当前位置：网站首页>Ml9 self study notes

Ml9 self study notes

2022-07-29 06:17:00 【19-year-old flower girl】

Text features

import pandas as pd
import numpy as np
import re
import nltk #pip install nltk

Basic pretreatment

corpus = ['The sky is blue and beautiful.',
          'Love this blue and beautiful sky!',
          'The quick brown fox jumps over the lazy dog.',
          'The brown fox is quick and the blue dog is lazy!',
          'The sky is very blue and the sky is very beautiful today',
          'The dog is lazy but the brown fox is quick!'    
]
labels = ['weather', 'weather', 'animals', 'animals', 'weather', 'animals']
corpus = np.array(corpus)
corpus_df = pd.DataFrame({
    'Document': corpus, 
                          'Category': labels})
corpus_df = corpus_df[['Document', 'Category']]
corpus_df

Insert picture description here
What we need to do is based on the classification of articles , Is it animal theme or weather theme .
After executing this sentence In the pop-up window The column on the right of the most volume needs to be installed ,stopwords.

nltk.download()

Remove some words that do not highlight the theme .

# Load stop words 
wpt = nltk.WordPunctTokenizer()
stop_words = nltk.corpus.stopwords.words('english')
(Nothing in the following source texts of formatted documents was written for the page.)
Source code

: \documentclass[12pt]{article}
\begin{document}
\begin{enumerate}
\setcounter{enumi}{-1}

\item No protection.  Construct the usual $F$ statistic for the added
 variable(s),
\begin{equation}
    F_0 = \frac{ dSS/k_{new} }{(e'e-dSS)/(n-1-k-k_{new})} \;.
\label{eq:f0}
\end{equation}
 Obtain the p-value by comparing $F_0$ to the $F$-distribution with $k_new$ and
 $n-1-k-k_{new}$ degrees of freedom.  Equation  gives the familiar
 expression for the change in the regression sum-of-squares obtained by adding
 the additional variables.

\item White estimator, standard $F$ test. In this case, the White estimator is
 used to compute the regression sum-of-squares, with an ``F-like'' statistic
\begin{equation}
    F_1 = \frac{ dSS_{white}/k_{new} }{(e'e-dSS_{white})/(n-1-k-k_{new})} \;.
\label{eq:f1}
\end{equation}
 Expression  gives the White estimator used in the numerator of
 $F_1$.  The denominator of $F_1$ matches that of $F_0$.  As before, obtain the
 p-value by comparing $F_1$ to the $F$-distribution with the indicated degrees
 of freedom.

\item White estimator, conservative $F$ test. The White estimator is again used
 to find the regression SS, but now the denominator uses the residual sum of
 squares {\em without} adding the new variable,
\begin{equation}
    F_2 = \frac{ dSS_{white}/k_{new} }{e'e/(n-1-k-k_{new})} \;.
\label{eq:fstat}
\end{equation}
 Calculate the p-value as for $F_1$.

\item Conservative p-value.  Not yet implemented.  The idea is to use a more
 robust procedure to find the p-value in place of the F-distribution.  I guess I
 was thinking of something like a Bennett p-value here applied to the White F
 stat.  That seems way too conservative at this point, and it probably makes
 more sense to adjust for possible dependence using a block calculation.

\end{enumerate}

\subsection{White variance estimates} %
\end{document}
def normalize_document(doc):
    #  Remove special characters 
    doc = re.sub(r'[^a-zA-Z0-9\s]', '', doc, re.I)
    #  Convert to lowercase 
    doc = doc.lower()
    doc = doc.strip()
    #  participle 
    tokens = wpt.tokenize(doc)
    #  To stop using words 
    filtered_tokens = [token for token in tokens if token not in stop_words]
    #  Regroup into articles 
    doc = ' '.join(filtered_tokens)
    return doc

norm_corpus = normalize_corpus(corpus)
norm_corpus

Processing results , You can compare it with before .
Insert picture description here

The word bag model

Word bag model counts word frequency .

from sklearn.feature_extraction.text import CountVectorizer
print (norm_corpus)
# Instantiation 
cv = CountVectorizer(min_df=0., max_df=1.)

cv.fit(norm_corpus)
print (cv.get_feature_names())
cv_matrix = cv.fit_transform(norm_corpus)
# formation array Format 
cv_matrix = cv_matrix.toarray()
cv_matrix

The words of these sentences form a corpus .
Insert picture description here
The result of coding . One occurrence is 1, Appear twice is 2, Does not appear 0.

Look at it .

N-Grams Model

Make up for the lack of context information in the word bag model .
Considering the combination between words ,ngram_range=(2,2) Indicates a combination of two words .
It usually uses two words , Because it will make the matrix bigger , And sparse .

bv = CountVectorizer(ngram_range=(2,2))
bv_matrix = bv.fit_transform(norm_corpus)
bv_matrix = bv_matrix.toarray()
vocab = bv.get_feature_names()
pd.DataFrame(bv_matrix, columns=vocab)

Insert picture description here

TF-IDF Model

TP： Word frequency ,IDP： Reverse document frequency
If the frequency of a word in the corpus is not high , But there are many times in the current sample , It means his IDF Great value , More important , Differentiated .

from sklearn.feature_extraction.text import TfidfVectorizer 
tv = TfidfVectorizer(min_df=0., max_df=1., use_idf=True)
tv_matrix = tv.fit_transform(norm_corpus)
tv_matrix = tv_matrix.toarray()

vocab = tv.get_feature_names()
pd.DataFrame(np.round(tv_matrix, 2), columns=vocab)

Insert picture description here

Similarity features

The similarity between articles can also be used as a feature .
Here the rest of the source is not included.